I cannot access the servers via 192.168.255.226 (re0).

I followed the tutorial from the Handbook.

I am also not sure the rc.conf files in the jails should have the interface aliases there, since those interfaces are not configured via local rc.conf files, but on the host (/etc/rc.conf and /usr/local/etc/ezjail/www_localdomain).

I'm definitely doing something the wrong way, but I can't figure out what. Any suggestions would be much appreciated!


----------



## SirDice (Oct 7, 2015)

Fail-over redundancy isn't going to do you much good if both are running on the same system. If the host dies both your webservers will be offline.  carp(4) is meant to be run on two different hosts, I'm not even sure if it's going to work at all between two jails on the same host.


----------



## storvi_net (Oct 7, 2015)

If you want to have two instances of the webserver for upgrading purposes, you could play around with `pf` and a script, which switches over the traffic between the internal IPs.
So you can upgrade the "offline" instance while serving with the other one. The public IP would be handled by the host.

Regards
Markus


----------



## SirDice (Oct 7, 2015)

Another option would be to install net/haproxy on the host and use that to load-balance and have it fail-over. That way the fail-over will work pretty much automatically and there would be no need for NAT redirection. It will also allow you to direct different sites to different jails based on the URL.


----------



## Bogdan (Oct 7, 2015)

Thank you, SirDice and storvi_net, I appreciate very much your feedback and given suggestions.
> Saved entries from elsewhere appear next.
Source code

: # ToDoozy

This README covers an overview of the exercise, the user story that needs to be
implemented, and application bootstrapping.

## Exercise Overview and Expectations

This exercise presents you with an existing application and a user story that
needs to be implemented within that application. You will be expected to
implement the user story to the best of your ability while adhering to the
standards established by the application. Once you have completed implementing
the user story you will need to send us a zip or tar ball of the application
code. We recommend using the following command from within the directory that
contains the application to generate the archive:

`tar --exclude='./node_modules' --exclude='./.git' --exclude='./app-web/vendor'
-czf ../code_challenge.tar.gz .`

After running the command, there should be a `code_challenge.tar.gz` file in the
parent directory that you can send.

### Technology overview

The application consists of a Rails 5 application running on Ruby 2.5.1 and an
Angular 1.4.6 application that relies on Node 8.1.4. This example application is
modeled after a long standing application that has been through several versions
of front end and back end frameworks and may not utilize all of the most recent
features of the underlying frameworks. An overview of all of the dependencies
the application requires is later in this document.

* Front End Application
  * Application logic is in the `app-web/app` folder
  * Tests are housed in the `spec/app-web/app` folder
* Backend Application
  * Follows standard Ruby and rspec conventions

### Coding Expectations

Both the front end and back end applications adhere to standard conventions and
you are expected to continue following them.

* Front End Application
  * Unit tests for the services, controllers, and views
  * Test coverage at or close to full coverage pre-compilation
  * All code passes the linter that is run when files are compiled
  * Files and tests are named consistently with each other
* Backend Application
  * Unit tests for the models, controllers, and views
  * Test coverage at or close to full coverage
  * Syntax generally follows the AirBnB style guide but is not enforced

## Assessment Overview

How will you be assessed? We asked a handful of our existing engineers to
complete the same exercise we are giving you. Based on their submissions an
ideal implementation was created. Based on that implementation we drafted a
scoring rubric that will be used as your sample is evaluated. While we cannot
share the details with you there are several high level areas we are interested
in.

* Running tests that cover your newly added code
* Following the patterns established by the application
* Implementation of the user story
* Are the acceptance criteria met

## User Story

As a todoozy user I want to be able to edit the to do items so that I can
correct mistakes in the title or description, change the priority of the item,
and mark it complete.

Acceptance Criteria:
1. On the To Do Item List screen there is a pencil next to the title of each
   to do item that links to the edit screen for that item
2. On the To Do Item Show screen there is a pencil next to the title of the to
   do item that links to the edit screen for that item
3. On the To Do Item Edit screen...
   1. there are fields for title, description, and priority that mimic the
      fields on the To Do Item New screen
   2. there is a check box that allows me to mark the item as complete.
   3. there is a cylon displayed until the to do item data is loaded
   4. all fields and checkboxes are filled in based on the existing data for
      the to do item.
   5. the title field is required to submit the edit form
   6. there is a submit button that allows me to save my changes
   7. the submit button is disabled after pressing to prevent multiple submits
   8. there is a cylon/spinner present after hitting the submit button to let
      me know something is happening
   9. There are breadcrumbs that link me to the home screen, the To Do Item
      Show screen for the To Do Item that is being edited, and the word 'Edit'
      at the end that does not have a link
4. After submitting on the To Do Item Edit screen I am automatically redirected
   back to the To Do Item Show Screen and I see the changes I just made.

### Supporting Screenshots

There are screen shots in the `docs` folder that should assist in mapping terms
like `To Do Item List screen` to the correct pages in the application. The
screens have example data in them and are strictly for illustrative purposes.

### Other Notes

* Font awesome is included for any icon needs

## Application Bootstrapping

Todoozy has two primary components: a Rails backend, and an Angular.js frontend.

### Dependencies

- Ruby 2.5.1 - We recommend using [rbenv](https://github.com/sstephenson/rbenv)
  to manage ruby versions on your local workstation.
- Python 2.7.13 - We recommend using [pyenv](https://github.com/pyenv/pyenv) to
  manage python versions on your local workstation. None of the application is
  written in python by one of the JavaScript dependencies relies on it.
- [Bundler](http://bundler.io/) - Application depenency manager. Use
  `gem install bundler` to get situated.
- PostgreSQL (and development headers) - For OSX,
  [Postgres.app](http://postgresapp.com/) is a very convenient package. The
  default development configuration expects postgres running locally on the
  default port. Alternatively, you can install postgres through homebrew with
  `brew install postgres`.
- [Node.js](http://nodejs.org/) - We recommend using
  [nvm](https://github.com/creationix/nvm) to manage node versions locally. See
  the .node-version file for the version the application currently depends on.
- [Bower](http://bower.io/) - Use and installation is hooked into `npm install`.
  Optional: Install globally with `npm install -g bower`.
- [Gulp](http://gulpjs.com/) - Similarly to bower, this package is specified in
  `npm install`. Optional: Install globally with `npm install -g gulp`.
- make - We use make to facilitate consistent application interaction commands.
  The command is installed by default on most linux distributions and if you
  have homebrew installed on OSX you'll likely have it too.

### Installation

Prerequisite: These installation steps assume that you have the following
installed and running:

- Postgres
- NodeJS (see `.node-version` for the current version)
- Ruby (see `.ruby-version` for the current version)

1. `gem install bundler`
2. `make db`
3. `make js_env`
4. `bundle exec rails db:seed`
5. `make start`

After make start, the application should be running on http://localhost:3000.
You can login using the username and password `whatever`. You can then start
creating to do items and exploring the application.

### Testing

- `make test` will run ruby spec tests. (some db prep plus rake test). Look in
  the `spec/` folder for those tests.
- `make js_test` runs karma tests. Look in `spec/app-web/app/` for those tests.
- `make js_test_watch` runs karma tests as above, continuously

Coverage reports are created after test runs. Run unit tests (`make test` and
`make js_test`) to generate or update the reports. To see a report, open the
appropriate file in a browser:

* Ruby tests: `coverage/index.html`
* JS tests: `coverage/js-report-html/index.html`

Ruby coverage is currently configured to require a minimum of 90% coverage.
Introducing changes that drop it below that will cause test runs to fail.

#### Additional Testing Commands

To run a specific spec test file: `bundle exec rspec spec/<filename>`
Indeed, two servers on the same machine is not a good idea. I'm doing this just to learn more and I only have one machine to play with.

I could have two instances of FreeBSD with VirtualBox and probably everything would be fine with carp() and failover redundancy. But after spending so many hours, trying to make it work with servers in jails, I feel like I would be cheating on myself... taking the easy path in life. )

I heard about net/haproxy and it's definitely an application I want to try, but I want to play a little bit more with carp(), maybe there is a solution.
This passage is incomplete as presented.